For example, in most of my books I begin with a prologue, normally set many years, sometimes many centuries, before the action which takes place in the present day. This program simply won’t let me do that, because it insists on a precise date for each section, and it also won’t allow me to call the first chapter ‘Prologue’. In fact, I did eventually find a way around this, but it took me the better part of half an hour to do so. The dating system is particularly rigid. You either had to insert a specific date or what it calls ‘relative dating’, where a particular section occurs a number of days after the previous one. It’s so much easier in Word to just type the date I want – rather than the date the program wants – at the head of the chapter.
As well as chapters, there are also ‘strands’ and ‘parts’, neither of which seem to be particularly useful for any purpose I could discern. The program is also irritating in that various icons on the screen don’t do anything – for example, at the beginning of each chapter is either the word ‘draft’ or ‘outline’, each followed by a different icon which logically you would expect to allow you to switch views.
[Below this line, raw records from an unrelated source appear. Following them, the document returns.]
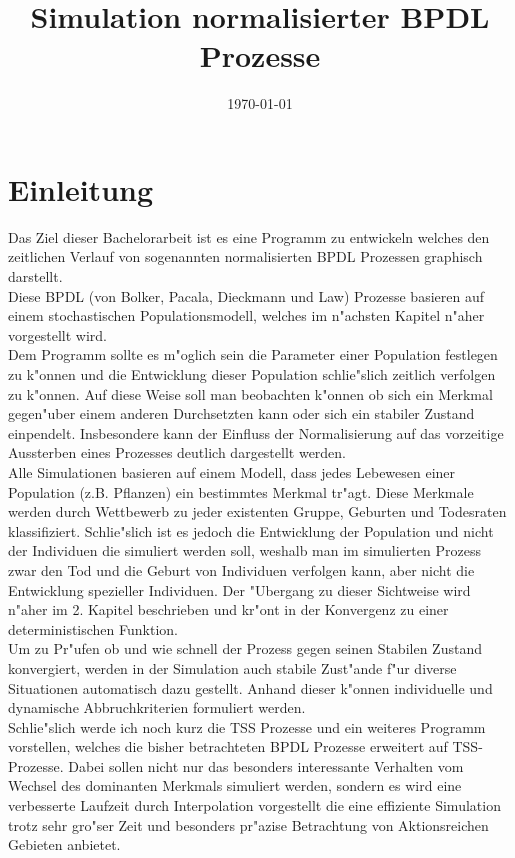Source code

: \documentclass[11pt, a4paper, german]{article}
\date{\today}
\title{Simulation normalisierter BPDL Prozesse}
\begin{document}
\maketitle
\tableofcontents

\clearpage


\section{Einleitung}
Das Ziel dieser Bachelorarbeit ist es eine Programm zu entwickeln welches den zeitlichen Verlauf von sogenannten normalisierten BPDL Prozessen graphisch darstellt.\\
Diese BPDL (von Bolker, Pacala, Dieckmann und Law) Prozesse basieren auf einem stochastischen Populationsmodell, welches im n"achsten Kapitel n"aher vorgestellt wird. \\

Dem Programm sollte es m"oglich sein die Parameter einer Population festlegen zu k"onnen und die Entwicklung dieser Population schlie"slich zeitlich verfolgen zu k"onnen. Auf diese Weise soll man beobachten k"onnen ob sich ein Merkmal gegen"uber einem anderen Durchsetzten kann oder sich ein stabiler Zustand einpendelt. Insbesondere kann der Einfluss der Normalisierung auf das vorzeitige Aussterben eines Prozesses deutlich dargestellt werden.\\

Alle Simulationen basieren auf einem Modell, dass jedes Lebewesen einer Population (z.B. Pflanzen) ein bestimmtes Merkmal tr"agt. Diese Merkmale werden durch Wettbewerb zu jeder existenten Gruppe, Geburten und Todesraten klassifiziert. Schlie"slich ist es jedoch die Entwicklung der Population und nicht der Individuen die simuliert werden soll, weshalb man im simulierten Prozess zwar den Tod und die Geburt von Individuen verfolgen kann, aber nicht die Entwicklung spezieller Individuen. Der "Ubergang zu dieser Sichtweise wird n"aher im 2. Kapitel beschrieben und kr"ont in der Konvergenz zu einer deterministischen Funktion.\\

Um zu Pr"ufen ob und wie schnell der Prozess gegen seinen Stabilen Zustand konvergiert, werden in der Simulation auch stabile Zust"ande f"ur diverse Situationen automatisch dazu gestellt. Anhand dieser k"onnen individuelle und dynamische Abbruchkriterien formuliert werden.\\

Schlie"slich werde ich noch kurz die TSS Prozesse und ein weiteres Programm vorstellen, welches die bisher betrachteten BPDL Prozesse erweitert auf TSS-Prozesse. Dabei sollen nicht nur das besonders interessante Verhalten vom Wechsel des dominanten Merkmals simuliert werden, sondern es wird eine verbesserte Laufzeit durch Interpolation vorgestellt die eine effiziente Simulation trotz sehr gro"ser Zeit und besonders pr"azise Betrachtung von Aktionsreichen Gebieten anbietet.
\end{document}
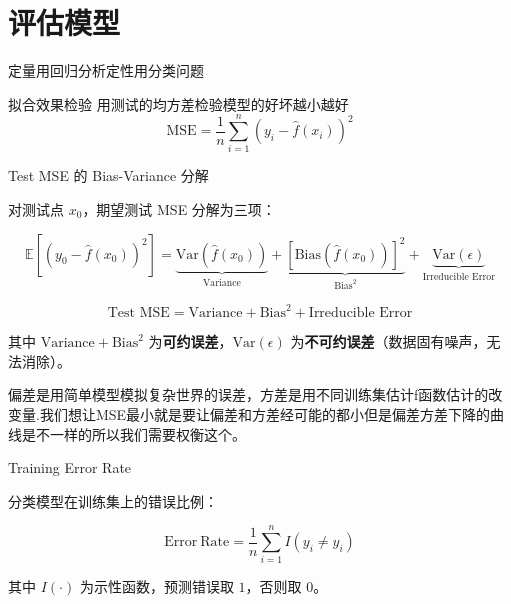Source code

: \section{评估模型}
\begin{dxtips}
    定量用回归分析定性用分类问题
\end{dxtips}
\begin{note}{拟合效果检验}
用测试的均方差检验模型的好坏越小越好
  \[
\mathrm{MSE}
=
\frac{1}{n}
\sum_{i=1}^{n}
\left(y_i-\hat{f}(x_i)\right)^2
\]  
\end{note}
\begin{note}{Test MSE 的 Bias-Variance 分解}

对测试点 $x_0$，期望测试 MSE 分解为三项：

\[
\mathbb{E}[(y_0 - \hat{f}(x_0))^2] = 
\underbrace{\mathrm{Var}(\hat{f}(x_0))}_{\text{Variance}} + 
\underbrace{[\mathrm{Bias}(\hat{f}(x_0))]^2}_{\text{Bias}^2} + 
\underbrace{\mathrm{Var}(\epsilon)}_{\text{Irreducible Error}}
\]

\[
\boxed{\text{Test MSE} = \text{Variance} + \text{Bias}^2 + \text{Irreducible Error}}
\]

其中 $\text{Variance} + \text{Bias}^2$ 为\textbf{可约误差}，$\mathrm{Var}(\epsilon)$ 为\textbf{不可约误差}（数据固有噪声，无法消除）。

\end{note}
\begin{dxtips}
    偏差是用简单模型模拟复杂世界的误差，方差是用不同训练集估计f函数估计的改变量.我们想让MSE最小就是要让偏差和方差经可能的都小但是偏差方差下降的曲线是不一样的所以我们需要权衡这个。
\end{dxtips}
\begin{definition}{Training Error Rate}

分类模型在训练集上的错误比例：

\[
\mathrm{Error\ Rate} = \frac{1}{n}\sum_{i=1}^{n} I(y_i \neq \hat{y}_i)
\]

其中 $I(\cdot)$ 为示性函数，预测错误取 $1$，否则取 $0$。

\end{definition}
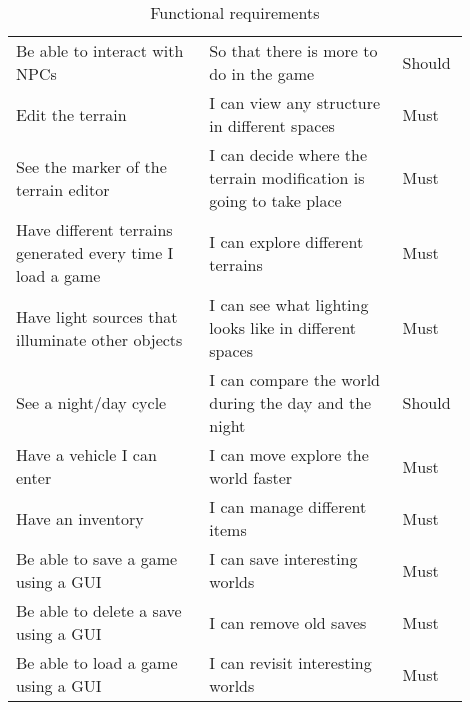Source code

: \begin{table}[h]
\begin{tabular}{|p{0.4\linewidth}|p{0.4\linewidth}|p{0.1\linewidth}|}
        Be able to interact with NPCs                              & So that there is more to do in the game                            & Should         \\
        Edit the terrain                                           & I can view any structure in different spaces                       & Must           \\
        See the marker of the terrain editor                       & I can decide where the terrain modification is going to take place & Must           \\
        Have different terrains generated every time I load a game & I can explore different terrains                                   & Must           \\
        Have light sources that illuminate other objects           & I can see what lighting looks like in different spaces             & Must           \\
        See a night/day cycle                                      & I can compare the world during the day and the night               & Should         \\
        Have a vehicle I can enter                                 & I can move explore the world faster                                & Must           \\
        Have an inventory                                          & I can manage different items                                       & Must           \\
        Be able to save a game using a GUI                         & I can save interesting worlds                                      & Must           \\
        Be able to delete a save using a GUI                       & I can remove old saves                                             & Must           \\
        Be able to load a game using a GUI                         & I can revisit interesting worlds                                   & Must           \\
        \hline
    \end{tabular}
    \caption{Functional requirements}
    \label{tab:functional_requirements}
\end{table}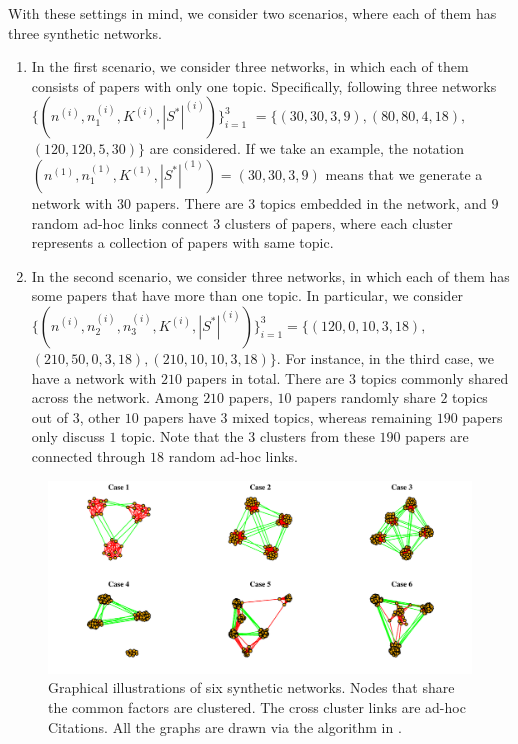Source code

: \documentclass[AMS,STIX1COL]{WileyNJD-v2}
\begin{document}
{With these settings in mind, we consider two scenarios, where each of them has three synthetic networks.

\begin{enumerate}
    \item In the first scenario, we consider three networks, in which each of them consists of papers with only one topic.
        Specifically, following three networks
        $\{(n^{(i)},n_{1}^{(i)},K^{(i)},|S^*|^{(i)})\}_{i=1}^{3}$ $=\{(30,30,3,9), (80,80,4,18),$ $(120,120,5,30)\}$ are considered.
        If we take an example, the notation  $(n^{(1)},n_{1}^{(1)},K^{(1)},|S^*|^{(1)})=(30,30,3,9)$ means that we generate a network with $30$ papers. There are $3$ topics embedded in the network, and $9$ random ad-hoc links connect $3$ clusters of papers, where each cluster represents a collection of papers with same topic.

    \item In the second scenario, we consider three networks, in which each of them has some papers that have more than one topic.
        In particular, we consider $\{(n^{(i)},n_{2}^{(i)},n_{3}^{(i)},K^{(i)},|S^{*}|^{(i)})\}_{i=1}^{3}=
        \{(120,0,10,3,18),$ $(210,50,0,3,18),(210,10,10,3,18)\}$.
        For instance, in the third case, we have a network with $210$ papers in total. There are $3$ topics commonly shared across the network.
        Among $210$ papers, $10$ papers randomly share $2$ topics out of $3$, other $10$ papers have $3$ mixed topics, whereas remaining $190$ papers only discuss $1$ topic.
        Note that the $3$ clusters from these $190$ papers are connected through $18$ random ad-hoc links.
\end{enumerate}

\begin{figure}[htbp]
\includegraphics[width=1\textwidth]{Fig1.pdf}
\caption{Graphical illustrations of six synthetic networks.
Nodes that share the common factors are clustered. The cross cluster links are ad-hoc Citations.
All the graphs are drawn via the algorithm in \cite{fruchterman1991graph}.}
\label{fig:figure1}
\end{figure}

}
\end{document}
They don’t. Neither the name nor the icon does anything at all, which makes you wonder why it’s there in the first place.
Other niggles with it are that it’s incredibly slow to load, so slow, in fact, that usually I end up clicking the icon again, when it generates an error message telling me that the file is already in use. Word is a big program, but it loads in less than half the time that Storybook Pro takes to appear. It’s even clumsy when you leave it. Clicking the close button doesn’t close the program, but generates a dialogue box which asks you if you want to close the program. Oddly enough, that was why I clicked the close button, but the program – or more accurately the programmer – appears to be too stupid to realize this.
            But perhaps my biggest concern with this program is that shortly after I purchased version 3.2, the company sent me an e-mail explaining how much better version 4.0 was, and how much less rigid the parameters were, and offering me a substantial discount off the purchase price of the new program. The idea was that existing users could input a code during the purchase process, and the price would then be adjusted accordingly. So I tried this. In fact, I tried it about a dozen times, and it simply didn’t work. I e-mailed the company. I actually e-mailed them six times pointing this out and asking if they could fix it. The last e-mail went off last week, and to date I have had no response whatsoever to any of my messages.
Bearing in mind that all I was trying to do was purchase the upgraded version – to send the company money, in fact – the total lack of response is extremely worrying. If that’s the way they treat potential customers, I very much doubt if they even have a support staff, and if they have I suspect that you’d be most unlikely to get any kind of sense out of them.
So in short, my personal review of Storybook Pro is ‘don’t bother’.

You can contact me at:
www.James-Becker.com

1 comment:

  1. "Clicking the close button doesn’t close the program, but generates a dialogue box which asks you if you want to close the program." - you can turn this off in preferences. It's probably there for those of us that accidentally close programs (yes, stupid I know, but it happens). I have just bought the Pro version and am finding it useful. But then like yourself and Matt, we all work differently.